Seabrook also hatched an ingenious plan to develop crisps specifically to be sold by pub landlords that were proven to increase bar trade. Inspired by the old trick of using salty peanuts to get patrons thirsty and ordering more drinks, Seabrook developed a range of especially spicy crisps for pubs.
It even carried out a controlled test – of a dominoes team – measuring drinking speed against crisp consumption. Tests were successful, with the crisps causing a clear shortening of minutes per pint, and talks with the likes of Wetherspoons had begun. But price was the ultimate stumbling block. “They just couldn’t see the bigger picture and how it would boost their trade,” says Ken defiantly.
Not all innovations at Seabrook’s headquarters fail, however, and Ken is optimistic about a top secret health food project aimed at the children’s market. “It’s an ultra-healthy snack that kids will actually want to eat, and will give them part of their five-a-day. We’re looking at launching it in August 2015. That’s all I can say on that.”
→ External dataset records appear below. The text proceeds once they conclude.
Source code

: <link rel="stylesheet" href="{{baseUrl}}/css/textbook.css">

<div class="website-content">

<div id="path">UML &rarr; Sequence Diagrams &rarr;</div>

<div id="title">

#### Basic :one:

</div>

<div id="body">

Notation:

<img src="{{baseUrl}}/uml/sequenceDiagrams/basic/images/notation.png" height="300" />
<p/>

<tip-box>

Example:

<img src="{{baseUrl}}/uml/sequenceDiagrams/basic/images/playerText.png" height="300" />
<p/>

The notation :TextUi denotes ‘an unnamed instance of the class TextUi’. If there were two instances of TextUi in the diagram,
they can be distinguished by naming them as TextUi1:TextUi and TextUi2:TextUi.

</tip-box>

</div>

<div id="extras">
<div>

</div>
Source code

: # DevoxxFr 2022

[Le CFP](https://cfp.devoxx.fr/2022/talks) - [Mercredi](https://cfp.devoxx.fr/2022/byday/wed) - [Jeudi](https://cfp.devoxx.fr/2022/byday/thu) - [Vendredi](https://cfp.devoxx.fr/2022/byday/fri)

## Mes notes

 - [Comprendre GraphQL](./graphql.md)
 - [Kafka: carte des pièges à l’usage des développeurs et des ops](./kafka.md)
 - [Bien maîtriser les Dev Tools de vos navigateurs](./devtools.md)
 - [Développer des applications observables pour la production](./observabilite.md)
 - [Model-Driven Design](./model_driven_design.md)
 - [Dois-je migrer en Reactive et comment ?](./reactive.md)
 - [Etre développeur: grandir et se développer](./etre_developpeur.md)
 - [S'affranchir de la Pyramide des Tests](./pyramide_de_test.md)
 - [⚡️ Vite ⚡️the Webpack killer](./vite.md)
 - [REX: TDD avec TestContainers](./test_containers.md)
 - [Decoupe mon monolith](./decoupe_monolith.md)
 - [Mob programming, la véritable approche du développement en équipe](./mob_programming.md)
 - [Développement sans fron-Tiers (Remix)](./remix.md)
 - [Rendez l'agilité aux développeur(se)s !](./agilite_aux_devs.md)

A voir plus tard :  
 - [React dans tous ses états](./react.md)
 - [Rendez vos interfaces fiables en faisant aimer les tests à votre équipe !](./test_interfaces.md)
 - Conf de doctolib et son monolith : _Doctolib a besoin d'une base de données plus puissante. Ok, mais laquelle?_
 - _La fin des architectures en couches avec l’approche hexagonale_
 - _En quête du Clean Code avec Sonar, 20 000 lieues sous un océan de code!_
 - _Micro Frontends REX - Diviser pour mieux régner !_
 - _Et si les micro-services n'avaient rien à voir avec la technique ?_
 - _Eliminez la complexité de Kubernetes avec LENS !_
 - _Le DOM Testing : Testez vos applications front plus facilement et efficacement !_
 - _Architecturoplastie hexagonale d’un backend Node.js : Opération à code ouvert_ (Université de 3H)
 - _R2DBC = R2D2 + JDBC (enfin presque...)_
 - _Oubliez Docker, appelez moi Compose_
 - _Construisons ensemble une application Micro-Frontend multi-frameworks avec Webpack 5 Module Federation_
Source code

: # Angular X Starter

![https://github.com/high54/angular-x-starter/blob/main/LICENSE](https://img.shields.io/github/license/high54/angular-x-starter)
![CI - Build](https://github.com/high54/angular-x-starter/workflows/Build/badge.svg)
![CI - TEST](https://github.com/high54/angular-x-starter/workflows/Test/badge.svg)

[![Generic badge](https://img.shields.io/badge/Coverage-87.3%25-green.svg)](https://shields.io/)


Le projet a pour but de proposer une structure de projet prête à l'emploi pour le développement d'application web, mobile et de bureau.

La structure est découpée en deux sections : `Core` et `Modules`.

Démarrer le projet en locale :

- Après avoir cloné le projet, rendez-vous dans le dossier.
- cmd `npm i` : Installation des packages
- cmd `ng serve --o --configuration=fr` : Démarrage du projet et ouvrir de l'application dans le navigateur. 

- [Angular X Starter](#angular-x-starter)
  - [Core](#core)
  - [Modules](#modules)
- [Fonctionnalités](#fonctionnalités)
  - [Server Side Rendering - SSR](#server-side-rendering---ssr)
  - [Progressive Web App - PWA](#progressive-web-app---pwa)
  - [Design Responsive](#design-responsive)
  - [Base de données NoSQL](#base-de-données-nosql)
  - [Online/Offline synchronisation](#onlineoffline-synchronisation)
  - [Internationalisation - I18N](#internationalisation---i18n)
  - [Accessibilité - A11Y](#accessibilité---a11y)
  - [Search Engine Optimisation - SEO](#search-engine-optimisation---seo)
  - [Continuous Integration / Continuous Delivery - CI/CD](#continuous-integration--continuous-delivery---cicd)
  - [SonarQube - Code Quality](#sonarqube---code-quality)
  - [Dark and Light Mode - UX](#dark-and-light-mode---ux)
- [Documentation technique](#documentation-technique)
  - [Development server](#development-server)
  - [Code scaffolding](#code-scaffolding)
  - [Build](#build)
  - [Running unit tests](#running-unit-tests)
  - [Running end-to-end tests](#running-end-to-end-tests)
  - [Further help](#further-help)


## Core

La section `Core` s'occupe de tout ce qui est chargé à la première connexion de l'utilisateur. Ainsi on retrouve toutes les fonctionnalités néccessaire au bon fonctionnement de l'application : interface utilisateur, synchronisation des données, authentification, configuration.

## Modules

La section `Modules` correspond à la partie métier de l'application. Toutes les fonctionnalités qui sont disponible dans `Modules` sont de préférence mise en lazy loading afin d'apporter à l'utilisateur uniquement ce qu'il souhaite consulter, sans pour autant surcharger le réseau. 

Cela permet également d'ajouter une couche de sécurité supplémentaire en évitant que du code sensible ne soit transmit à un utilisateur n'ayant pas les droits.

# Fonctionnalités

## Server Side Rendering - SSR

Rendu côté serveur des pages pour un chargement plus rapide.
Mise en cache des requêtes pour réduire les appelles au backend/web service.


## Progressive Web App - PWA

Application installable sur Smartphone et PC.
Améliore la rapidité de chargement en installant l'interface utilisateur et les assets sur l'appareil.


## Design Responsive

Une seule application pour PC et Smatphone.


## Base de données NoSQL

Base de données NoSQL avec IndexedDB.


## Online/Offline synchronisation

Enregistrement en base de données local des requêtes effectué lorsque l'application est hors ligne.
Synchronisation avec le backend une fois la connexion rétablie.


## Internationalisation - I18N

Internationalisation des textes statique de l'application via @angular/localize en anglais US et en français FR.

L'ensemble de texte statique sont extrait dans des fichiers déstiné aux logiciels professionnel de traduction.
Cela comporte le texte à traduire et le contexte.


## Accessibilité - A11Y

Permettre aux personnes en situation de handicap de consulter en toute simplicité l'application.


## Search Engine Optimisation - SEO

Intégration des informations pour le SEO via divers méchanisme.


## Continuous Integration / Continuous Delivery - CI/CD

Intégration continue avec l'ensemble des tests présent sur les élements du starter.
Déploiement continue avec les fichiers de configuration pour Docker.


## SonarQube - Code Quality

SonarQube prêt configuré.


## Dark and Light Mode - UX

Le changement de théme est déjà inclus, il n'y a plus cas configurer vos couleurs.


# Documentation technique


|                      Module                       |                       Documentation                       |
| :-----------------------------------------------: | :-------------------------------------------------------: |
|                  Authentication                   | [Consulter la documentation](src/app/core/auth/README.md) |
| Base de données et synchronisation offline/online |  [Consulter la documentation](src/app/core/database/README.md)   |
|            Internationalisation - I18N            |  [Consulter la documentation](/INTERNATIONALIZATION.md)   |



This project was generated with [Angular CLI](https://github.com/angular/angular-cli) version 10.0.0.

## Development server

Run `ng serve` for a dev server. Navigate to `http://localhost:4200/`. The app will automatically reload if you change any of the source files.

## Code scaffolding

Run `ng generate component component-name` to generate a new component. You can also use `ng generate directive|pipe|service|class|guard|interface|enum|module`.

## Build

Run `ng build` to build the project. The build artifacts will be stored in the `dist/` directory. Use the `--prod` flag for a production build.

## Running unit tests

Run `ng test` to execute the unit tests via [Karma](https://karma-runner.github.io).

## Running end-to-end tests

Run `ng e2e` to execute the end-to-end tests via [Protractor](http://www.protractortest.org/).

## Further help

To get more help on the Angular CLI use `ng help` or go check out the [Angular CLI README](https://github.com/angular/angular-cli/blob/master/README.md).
Before we wrap up, Ken considers what the future holds for his own career. There’s a note of uncertainty in his voice. “I’m getting too old. I’m 64 now,” he says. But admits that, since none of his daughters are willing to give up flourishing careers elsewhere to commit long-term to Seabrook, his exit would inevitably end the lineage of his wife’s family in the firm. This wouldn’t necessarily compromise the company’s traditional values, he says, but any handing over of power would need to be managed carefully. He adds: “I’ve no plans to exit the business…but never say never.”
For now, though, there’s much to be getting on with as the firm battles back to full strength and fights for its share in a competitive market.